Exercise details -> Retype, word for word, every line from the one holding "new force system" through the one holding "n.width, n.x));" in the entries below, both included, and only those lines.

Records for the exercise ->
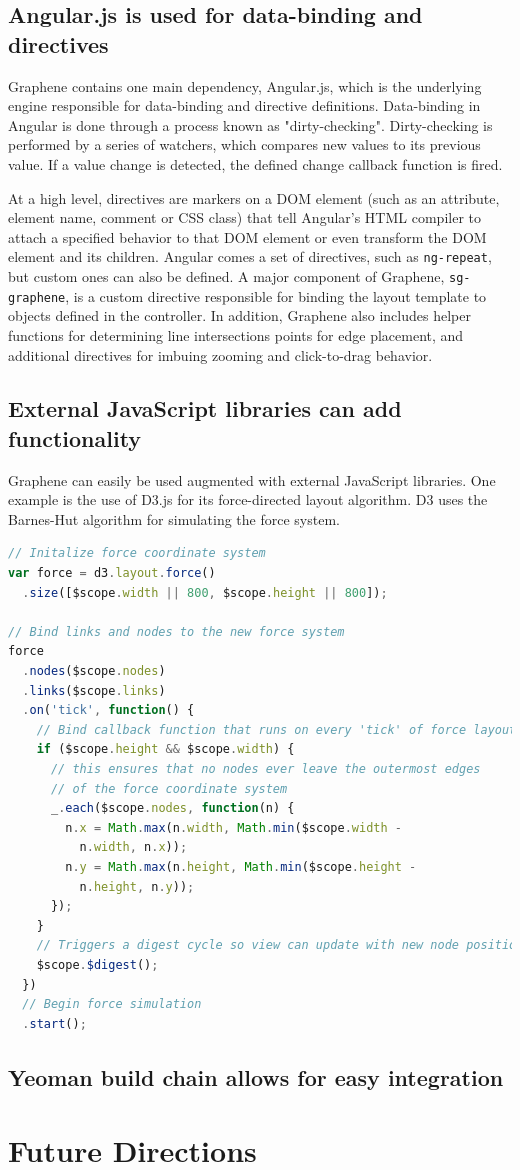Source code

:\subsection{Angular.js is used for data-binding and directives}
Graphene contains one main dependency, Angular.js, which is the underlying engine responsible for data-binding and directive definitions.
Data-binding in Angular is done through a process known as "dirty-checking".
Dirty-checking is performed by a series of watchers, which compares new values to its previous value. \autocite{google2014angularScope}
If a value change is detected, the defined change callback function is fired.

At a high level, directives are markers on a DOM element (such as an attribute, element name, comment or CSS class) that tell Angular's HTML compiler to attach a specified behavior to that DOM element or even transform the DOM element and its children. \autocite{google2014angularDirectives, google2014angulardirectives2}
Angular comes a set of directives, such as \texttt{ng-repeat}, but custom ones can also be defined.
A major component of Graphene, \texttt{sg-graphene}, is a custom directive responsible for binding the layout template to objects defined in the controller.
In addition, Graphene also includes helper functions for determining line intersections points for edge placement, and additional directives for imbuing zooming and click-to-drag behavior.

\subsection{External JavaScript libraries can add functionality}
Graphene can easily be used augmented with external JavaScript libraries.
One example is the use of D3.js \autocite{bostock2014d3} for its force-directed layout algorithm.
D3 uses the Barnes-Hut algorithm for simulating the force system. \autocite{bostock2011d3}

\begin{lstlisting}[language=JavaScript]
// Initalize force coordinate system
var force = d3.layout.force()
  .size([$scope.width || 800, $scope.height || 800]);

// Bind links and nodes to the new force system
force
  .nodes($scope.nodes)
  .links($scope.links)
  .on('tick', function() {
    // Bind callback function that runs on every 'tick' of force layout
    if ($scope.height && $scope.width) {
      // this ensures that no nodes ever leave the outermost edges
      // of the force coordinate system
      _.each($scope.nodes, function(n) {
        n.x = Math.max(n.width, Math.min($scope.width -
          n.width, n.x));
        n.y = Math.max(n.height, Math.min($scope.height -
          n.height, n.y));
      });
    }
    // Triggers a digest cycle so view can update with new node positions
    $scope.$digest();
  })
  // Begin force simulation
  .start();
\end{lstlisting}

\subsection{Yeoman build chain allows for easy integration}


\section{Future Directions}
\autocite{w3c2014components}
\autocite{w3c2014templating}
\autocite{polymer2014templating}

...

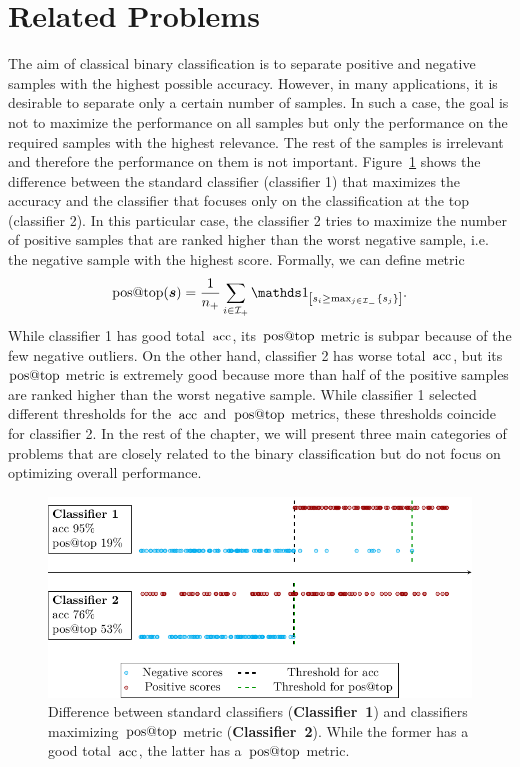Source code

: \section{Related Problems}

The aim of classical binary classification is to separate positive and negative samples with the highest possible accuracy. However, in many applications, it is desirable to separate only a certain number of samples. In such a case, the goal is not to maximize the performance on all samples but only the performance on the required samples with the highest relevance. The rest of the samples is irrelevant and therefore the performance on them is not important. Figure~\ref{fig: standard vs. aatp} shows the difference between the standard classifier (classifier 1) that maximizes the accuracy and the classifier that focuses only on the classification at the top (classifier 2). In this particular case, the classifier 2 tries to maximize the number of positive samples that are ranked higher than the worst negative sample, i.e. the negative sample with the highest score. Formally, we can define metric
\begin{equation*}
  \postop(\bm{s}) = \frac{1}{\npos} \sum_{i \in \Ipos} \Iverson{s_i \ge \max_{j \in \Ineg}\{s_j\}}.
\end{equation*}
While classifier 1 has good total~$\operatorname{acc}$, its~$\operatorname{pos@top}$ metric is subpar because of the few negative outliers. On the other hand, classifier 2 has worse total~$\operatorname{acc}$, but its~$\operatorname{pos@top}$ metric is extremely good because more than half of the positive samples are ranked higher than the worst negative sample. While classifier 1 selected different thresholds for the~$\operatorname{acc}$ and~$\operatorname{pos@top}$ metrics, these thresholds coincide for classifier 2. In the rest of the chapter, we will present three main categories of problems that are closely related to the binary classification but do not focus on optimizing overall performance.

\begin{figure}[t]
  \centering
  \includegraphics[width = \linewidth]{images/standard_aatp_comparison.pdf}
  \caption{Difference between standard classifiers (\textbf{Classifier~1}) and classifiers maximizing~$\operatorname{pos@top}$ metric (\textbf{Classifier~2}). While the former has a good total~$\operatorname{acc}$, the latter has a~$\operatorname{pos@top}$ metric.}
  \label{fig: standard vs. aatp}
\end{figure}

Worked solution ->
// Bind links and nodes to the new force system
force
  .nodes($scope.nodes)
  .links($scope.links)
  .on('tick', function() {
    // Bind callback function that runs on every 'tick' of force layout
    if ($scope.height && $scope.width) {
      // this ensures that no nodes ever leave the outermost edges
      // of the force coordinate system
      _.each($scope.nodes, function(n) {
        n.x = Math.max(n.width, Math.min($scope.width -
          n.width, n.x));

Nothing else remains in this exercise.